By Bob Allen
Former Republican presidential candidate Mike Huckabee has endorsed fellow Baptist minister Mark Harris, who is running for the U.S. Senate in North Carolina.
“Mark is the right choice for conservatives and Republicans in North Carolina,” Huckabee said of Harris, pastor of First Baptist Church in Charlotte and immediate past president of the Baptist State Convention of North Carolina. Harris announced his candidacy for the GOP nomination in September.
Huckabee, a Fox News personality who ran for president in 2008, was a pastor who served as president of the Arkansas Baptist State Convention before trading the pulpit for politics in the 1990s. He was elected Arkansas’ lieutenant governor in 1993 and became governor when his predecessor resigned. He was elected to a full four-year terms as governor in 1998 and 2002.
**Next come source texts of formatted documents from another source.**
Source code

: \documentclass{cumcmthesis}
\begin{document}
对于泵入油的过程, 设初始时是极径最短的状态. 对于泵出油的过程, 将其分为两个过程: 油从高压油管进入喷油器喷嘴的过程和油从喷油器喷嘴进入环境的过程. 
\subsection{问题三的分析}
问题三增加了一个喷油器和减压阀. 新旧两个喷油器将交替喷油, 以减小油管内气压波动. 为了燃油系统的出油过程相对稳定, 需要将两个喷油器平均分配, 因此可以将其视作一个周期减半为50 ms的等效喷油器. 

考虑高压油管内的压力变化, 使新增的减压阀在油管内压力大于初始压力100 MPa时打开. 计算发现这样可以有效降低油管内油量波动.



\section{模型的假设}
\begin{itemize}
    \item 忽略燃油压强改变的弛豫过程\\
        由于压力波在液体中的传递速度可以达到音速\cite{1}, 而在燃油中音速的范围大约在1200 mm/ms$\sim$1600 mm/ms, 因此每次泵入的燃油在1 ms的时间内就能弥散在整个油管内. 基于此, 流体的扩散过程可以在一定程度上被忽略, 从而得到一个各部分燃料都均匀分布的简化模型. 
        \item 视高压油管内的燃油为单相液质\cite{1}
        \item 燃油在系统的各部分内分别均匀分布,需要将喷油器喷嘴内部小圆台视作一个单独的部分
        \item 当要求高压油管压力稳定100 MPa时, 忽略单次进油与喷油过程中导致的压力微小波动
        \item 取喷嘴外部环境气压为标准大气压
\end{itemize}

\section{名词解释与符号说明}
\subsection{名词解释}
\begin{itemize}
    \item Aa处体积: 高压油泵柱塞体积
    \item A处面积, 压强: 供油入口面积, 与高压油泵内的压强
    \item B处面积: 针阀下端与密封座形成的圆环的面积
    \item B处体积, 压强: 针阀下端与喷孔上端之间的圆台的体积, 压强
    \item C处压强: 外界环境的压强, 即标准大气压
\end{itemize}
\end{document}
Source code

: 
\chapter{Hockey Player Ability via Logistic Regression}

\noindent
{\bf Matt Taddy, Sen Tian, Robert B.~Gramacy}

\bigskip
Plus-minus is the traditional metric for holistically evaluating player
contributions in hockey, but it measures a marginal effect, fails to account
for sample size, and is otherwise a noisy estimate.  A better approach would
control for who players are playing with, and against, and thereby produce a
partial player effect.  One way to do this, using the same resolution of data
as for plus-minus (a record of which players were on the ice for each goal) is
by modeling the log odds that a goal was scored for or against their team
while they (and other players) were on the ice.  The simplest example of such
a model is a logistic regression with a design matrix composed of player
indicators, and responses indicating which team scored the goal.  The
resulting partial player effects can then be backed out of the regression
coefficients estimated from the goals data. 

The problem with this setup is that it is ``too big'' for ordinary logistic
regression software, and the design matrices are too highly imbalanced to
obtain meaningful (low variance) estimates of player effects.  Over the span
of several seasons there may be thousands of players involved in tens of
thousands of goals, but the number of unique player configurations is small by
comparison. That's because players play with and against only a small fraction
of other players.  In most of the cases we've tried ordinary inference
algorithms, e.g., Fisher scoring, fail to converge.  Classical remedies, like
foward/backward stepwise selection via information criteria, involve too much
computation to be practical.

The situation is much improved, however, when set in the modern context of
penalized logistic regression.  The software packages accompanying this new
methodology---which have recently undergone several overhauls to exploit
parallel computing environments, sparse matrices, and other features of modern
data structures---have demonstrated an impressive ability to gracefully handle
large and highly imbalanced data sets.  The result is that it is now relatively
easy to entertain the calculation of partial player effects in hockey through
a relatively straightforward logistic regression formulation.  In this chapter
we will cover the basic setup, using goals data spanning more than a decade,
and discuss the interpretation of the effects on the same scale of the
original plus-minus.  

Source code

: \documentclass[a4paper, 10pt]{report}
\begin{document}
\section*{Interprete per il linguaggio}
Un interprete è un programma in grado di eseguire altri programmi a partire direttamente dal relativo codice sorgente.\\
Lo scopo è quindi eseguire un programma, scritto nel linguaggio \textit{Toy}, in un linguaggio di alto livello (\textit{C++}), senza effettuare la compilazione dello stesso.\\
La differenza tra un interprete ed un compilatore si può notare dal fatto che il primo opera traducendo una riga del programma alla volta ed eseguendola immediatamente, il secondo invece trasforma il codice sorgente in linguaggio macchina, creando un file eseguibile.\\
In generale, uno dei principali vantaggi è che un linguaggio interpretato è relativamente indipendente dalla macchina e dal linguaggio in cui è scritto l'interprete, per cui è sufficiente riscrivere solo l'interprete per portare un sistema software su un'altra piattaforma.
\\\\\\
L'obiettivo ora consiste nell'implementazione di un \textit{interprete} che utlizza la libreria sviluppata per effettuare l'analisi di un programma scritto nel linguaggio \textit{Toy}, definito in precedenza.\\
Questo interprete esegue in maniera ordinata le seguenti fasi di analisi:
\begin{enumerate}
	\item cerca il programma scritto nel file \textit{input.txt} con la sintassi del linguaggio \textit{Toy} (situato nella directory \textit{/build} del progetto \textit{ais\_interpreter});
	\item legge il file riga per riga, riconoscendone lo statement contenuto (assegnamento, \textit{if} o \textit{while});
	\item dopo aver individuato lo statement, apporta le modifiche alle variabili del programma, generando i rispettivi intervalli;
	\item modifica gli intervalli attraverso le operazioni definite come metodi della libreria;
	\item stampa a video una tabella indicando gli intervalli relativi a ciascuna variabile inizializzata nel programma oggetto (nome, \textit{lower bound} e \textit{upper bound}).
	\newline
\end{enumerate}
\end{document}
Harris, a graduate of Southeastern Baptist Theological Seminary who has led the 3,000-member First Baptist Church for nine years, recently completed two years of service as president of the 4,300-church North Carolina affiliate of the Southern Baptist Convention.
His political engagement began in 2011, when he became a founding member of “Vote for Marriage NC,” which lobbied successfully for an amendment to the state’s constitution to ban same-sex unions. The amendment was approved by 61 percent of North Carolina voters in 2012.
Harris is competing with five other candidates for U.S. Senate in the Republican primary scheduled May 6.
Huckabee, who is said to be mulling over the possibility of running again for president, endorsed Harris as a “true conservative who will join us in fighting against the status quo in Washington,” according to comments quoted in the Charlotte Observer.